Today, Apple News is a light lift for publishers to run their content in the app, but it’s too early to tell how much revenue they’ll get out of it. Apple in May started letting publishers use Google’s DoubleClick for Publishers to serve ads on their Apple News articles, removing a big barrier to selling ads on those pages, but even then, the move was limited to display ads, it only applied to ads publishers sold directly, and it didn’t let publishers sell programmatically.

As a result, advertising revenue has been off to a slow start. One, speaking anonymously, said it is on track to make a few hundred thousand this year by extending ad campaigns to its Apple News audience. The New York Post said it made around $600 in a six-month period. Like Facebook, Apple News by design keeps people within the app, which is counter to the interests of many publishers that want to build a direct (and maybe paying) relationship with readers. Two early adopters of Apple News, the Financial Times and The Guardian, have pulled out of it.

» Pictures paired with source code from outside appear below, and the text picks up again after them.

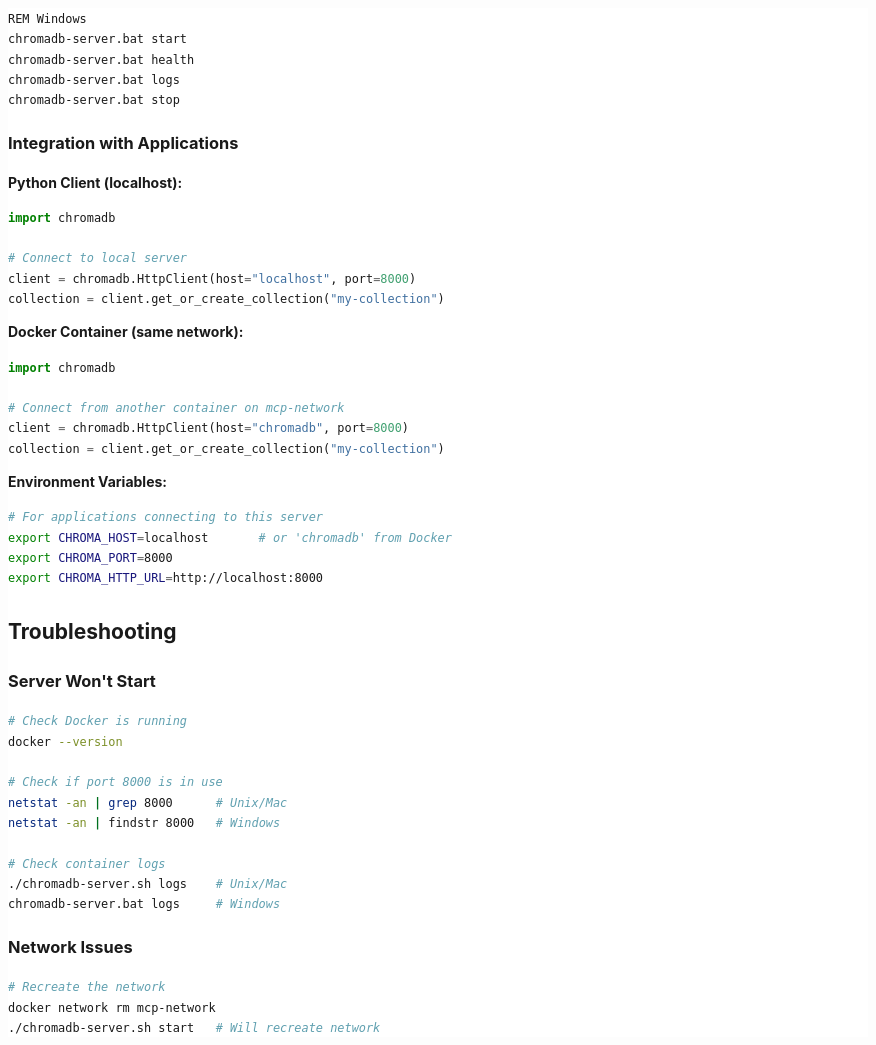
 ```batch
REM Windows
chromadb-server.bat start
chromadb-server.bat health  
chromadb-server.bat logs
chromadb-server.bat stop
```

### Integration with Applications

**Python Client (localhost):**
```python
import chromadb

# Connect to local server
client = chromadb.HttpClient(host="localhost", port=8000)
collection = client.get_or_create_collection("my-collection")
```

**Docker Container (same network):**
```python
import chromadb

# Connect from another container on mcp-network
client = chromadb.HttpClient(host="chromadb", port=8000)
collection = client.get_or_create_collection("my-collection")
```

**Environment Variables:**
```bash
# For applications connecting to this server
export CHROMA_HOST=localhost       # or 'chromadb' from Docker
export CHROMA_PORT=8000
export CHROMA_HTTP_URL=http://localhost:8000
```

## Troubleshooting

### Server Won't Start
```bash
# Check Docker is running
docker --version

# Check if port 8000 is in use
netstat -an | grep 8000      # Unix/Mac
netstat -an | findstr 8000   # Windows

# Check container logs
./chromadb-server.sh logs    # Unix/Mac
chromadb-server.bat logs     # Windows
```

### Network Issues
```bash
# Recreate the network
docker network rm mcp-network
./chromadb-server.sh start   # Will recreate network
```
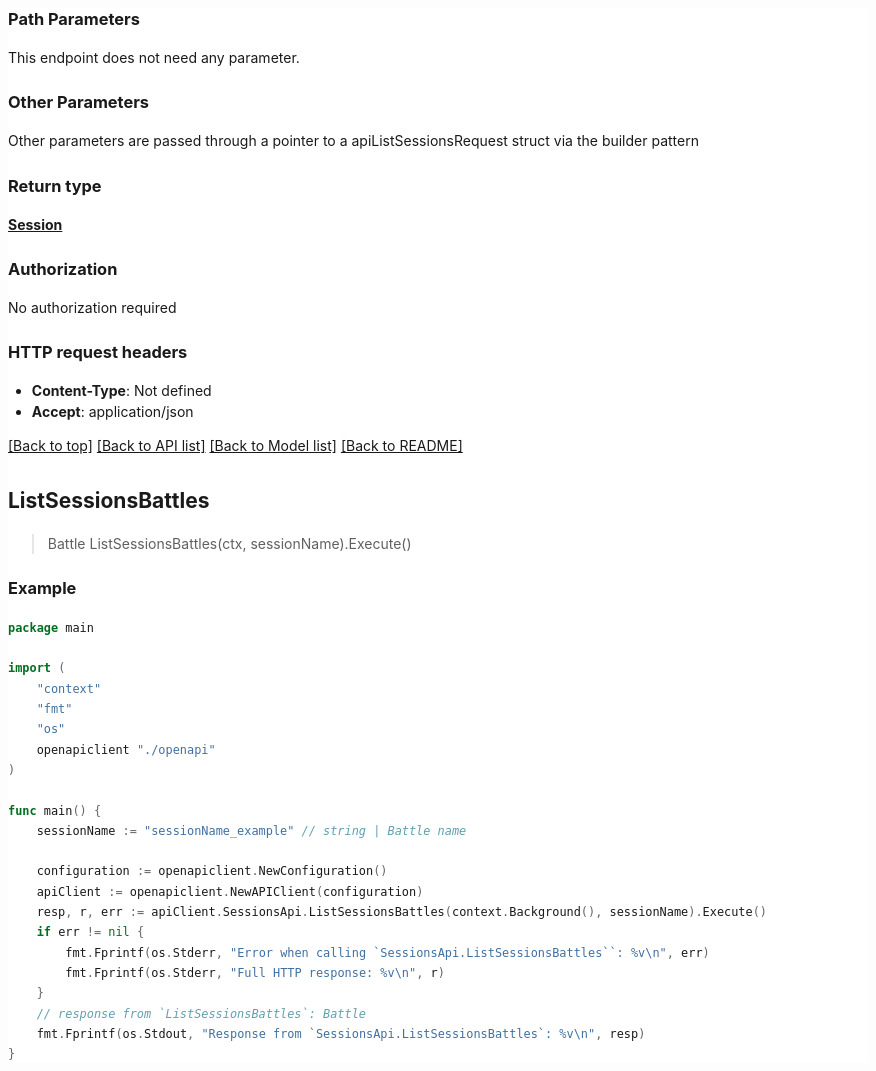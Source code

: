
 ```go
```

### Path Parameters

This endpoint does not need any parameter.

### Other Parameters

Other parameters are passed through a pointer to a apiListSessionsRequest struct via the builder pattern


### Return type

[**Session**](Session.md)

### Authorization

No authorization required

### HTTP request headers

- **Content-Type**: Not defined
- **Accept**: application/json

[[Back to top]](#) [[Back to API list]](../README.md#documentation-for-api-endpoints)
[[Back to Model list]](../README.md#documentation-for-models)
[[Back to README]](../README.md)


## ListSessionsBattles

> Battle ListSessionsBattles(ctx, sessionName).Execute()





### Example

```go
package main

import (
    "context"
    "fmt"
    "os"
    openapiclient "./openapi"
)

func main() {
    sessionName := "sessionName_example" // string | Battle name

    configuration := openapiclient.NewConfiguration()
    apiClient := openapiclient.NewAPIClient(configuration)
    resp, r, err := apiClient.SessionsApi.ListSessionsBattles(context.Background(), sessionName).Execute()
    if err != nil {
        fmt.Fprintf(os.Stderr, "Error when calling `SessionsApi.ListSessionsBattles``: %v\n", err)
        fmt.Fprintf(os.Stderr, "Full HTTP response: %v\n", r)
    }
    // response from `ListSessionsBattles`: Battle
    fmt.Fprintf(os.Stdout, "Response from `SessionsApi.ListSessionsBattles`: %v\n", resp)
}
```

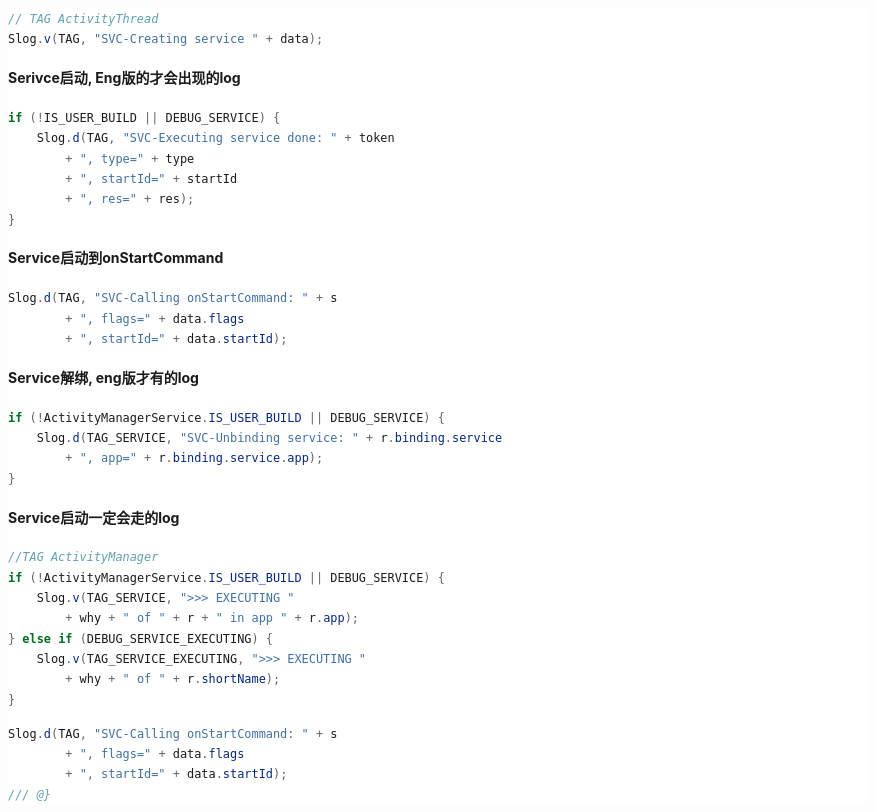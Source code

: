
 ```java
// TAG ActivityThread
Slog.v(TAG, "SVC-Creating service " + data);
```

#### Serivce启动, Eng版的才会出现的log

```java
if (!IS_USER_BUILD || DEBUG_SERVICE) {
    Slog.d(TAG, "SVC-Executing service done: " + token
        + ", type=" + type
        + ", startId=" + startId
        + ", res=" + res);
}
```

#### Service启动到onStartCommand

```java
Slog.d(TAG, "SVC-Calling onStartCommand: " + s
        + ", flags=" + data.flags
        + ", startId=" + data.startId);

```

#### Service解绑, eng版才有的log
```java
if (!ActivityManagerService.IS_USER_BUILD || DEBUG_SERVICE) {
    Slog.d(TAG_SERVICE, "SVC-Unbinding service: " + r.binding.service
        + ", app=" + r.binding.service.app);
}

```

#### Service启动一定会走的log


```java
//TAG ActivityManager
if (!ActivityManagerService.IS_USER_BUILD || DEBUG_SERVICE) {
    Slog.v(TAG_SERVICE, ">>> EXECUTING "
        + why + " of " + r + " in app " + r.app);
} else if (DEBUG_SERVICE_EXECUTING) {
    Slog.v(TAG_SERVICE_EXECUTING, ">>> EXECUTING "
        + why + " of " + r.shortName);
}

```

```java
Slog.d(TAG, "SVC-Calling onStartCommand: " + s
        + ", flags=" + data.flags
        + ", startId=" + data.startId);
/// @}
```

Apple’s maniacally secretive culture and disdain for advertising, the lifeblood of most publishers, haven’t changed, and it grates on publishing execs. Where Facebook and Google at least put themselves out as collaborative partners to publishers, especially when it came to devising subscription tools, Apple is tight-lipped about its own plans. Publishers can sell subscriptions through Apple News, but they get limited engagement data and Apple takes 30 percent of the revenue, more than Facebook and Google. The Economist is among publishers selling subs on Apple News, but relative to its audience there, subscription sales are very low, said Lydia Kaldas, svp of strategy and channel relationships at The Economist, who wishes Apple would do more to market subs.

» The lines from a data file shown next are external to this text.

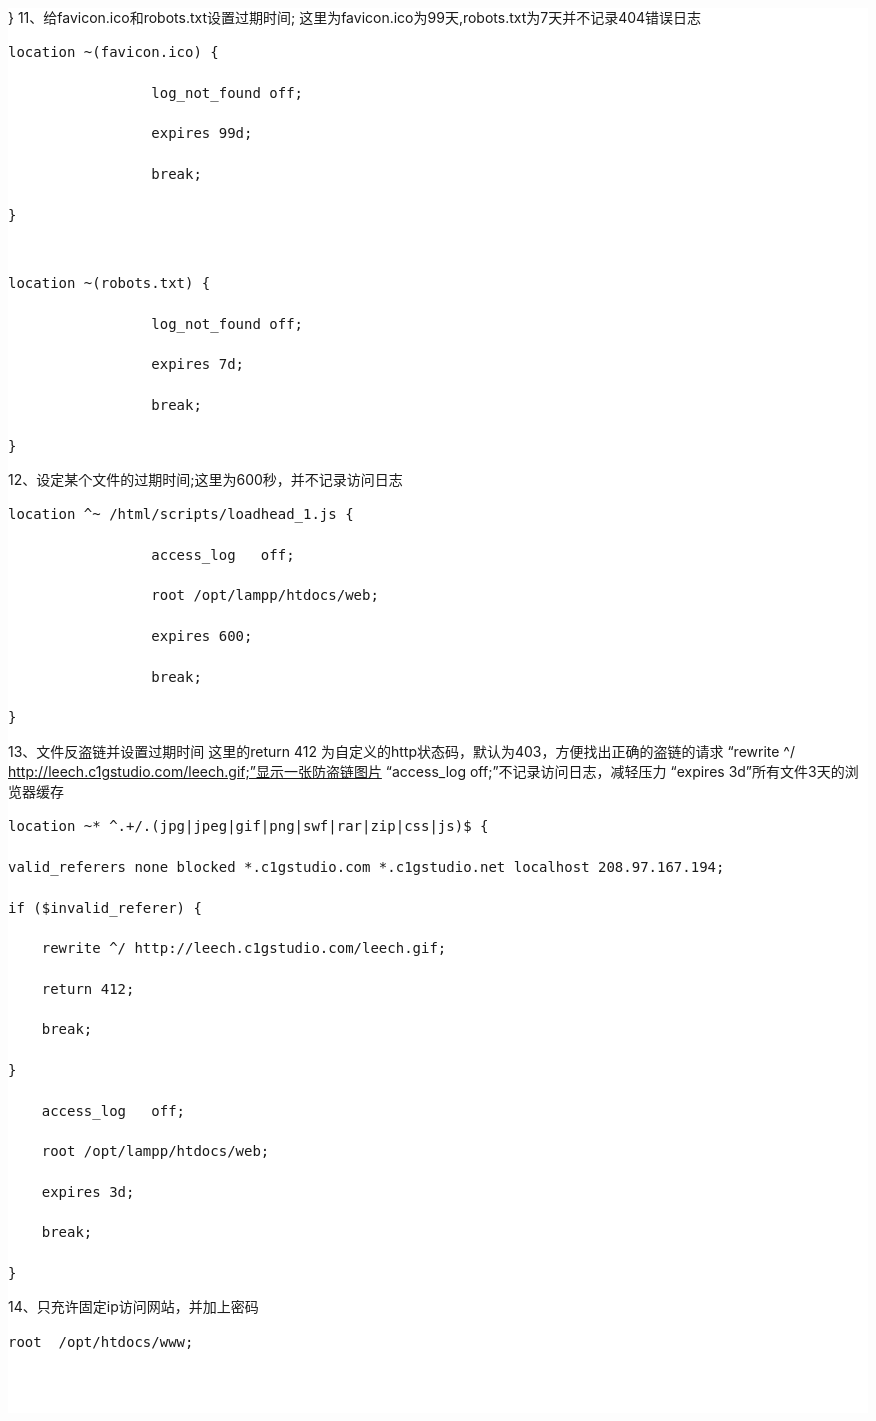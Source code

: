}</pre>
11、给favicon.ico和robots.txt设置过期时间;
这里为favicon.ico为99天,robots.txt为7天并不记录404错误日志
<pre>location ~(favicon.ico) {

                 log_not_found off;

                 expires 99d;

                 break;

}</pre>
&nbsp;
<pre>location ~(robots.txt) {

                 log_not_found off;

                 expires 7d;

                 break;

}</pre>
12、设定某个文件的过期时间;这里为600秒，并不记录访问日志
<pre>location ^~ /html/scripts/loadhead_1.js {

                 access_log   off;

                 root /opt/lampp/htdocs/web;

                 expires 600;

                 break;

}</pre>
13、文件反盗链并设置过期时间
这里的return 412 为自定义的http状态码，默认为403，方便找出正确的盗链的请求
“rewrite ^/ http://leech.c1gstudio.com/leech.gif;”显示一张防盗链图片
“access_log off;”不记录访问日志，减轻压力
“expires 3d”所有文件3天的浏览器缓存
<pre>location ~* ^.+/.(jpg|jpeg|gif|png|swf|rar|zip|css|js)$ {

valid_referers none blocked *.c1gstudio.com *.c1gstudio.net localhost 208.97.167.194;

if ($invalid_referer) {

    rewrite ^/ http://leech.c1gstudio.com/leech.gif;

    return 412;

    break;

}

    access_log   off;

    root /opt/lampp/htdocs/web;

    expires 3d;

    break;

}</pre>
14、只充许固定ip访问网站，并加上密码
<pre>root  /opt/htdocs/www;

“There is lots of room for improvement,” she said. One publishing exec recalled that in a meeting this year initiated by Apple, Apple News’ people asked the publisher all of one question.

“They’re very condescending in their approach,” this person said. “It’s, ‘We’re doing this and we’ll tell you when we figure it out.’”

Now, Apple’s pitch is about Texture, the Netflix-style service it bought earlier this year that gives subscribers all-you-can-eat access to digital publications for $10 a month. It’s expected to fold Texture into Apple News, and it’s trying to get big-name publications like The New York Times and Washington Post on board. Texture was started in 2012 by big magazine companies including Condé  Nast and Time Inc. but never really took off, but it has potential to grow if Apple really markets it.

For publishers that were just selling a handful of digital replicas of their publications in Texture, getting exposure to Apple’s millions of Apple News users is an attractive proposition. Top-shelf publishers have more to lose by being part of a bundle, where they’d get paid a fraction of the $10 subscription price based on usage, compared to the hundreds of dollars a year they can charge for an individual subscription. “What if it works? Then Apple News owns us,” fretted one publishing exec that’s eyeing the Apple-controlled subscription service.

Working with platforms is a damned-if-you-do, damned-if-you-don’t proposition. Publishers don’t want to invest a lot in a platform, only to get little audience or revenue in return. On the other hand, if things go too well, the publisher is dependent on the platform that calls the shots, putting a lot of its business at risk if the platform makes a business decision that adversely affects the publisher. Publishers are aware of being burned before and have wised up.

“We’ve seen platforms make changes that have huge implications for publishers,” a digital exec at a major publishing company said. “The proof will be in the performance and monitoring.”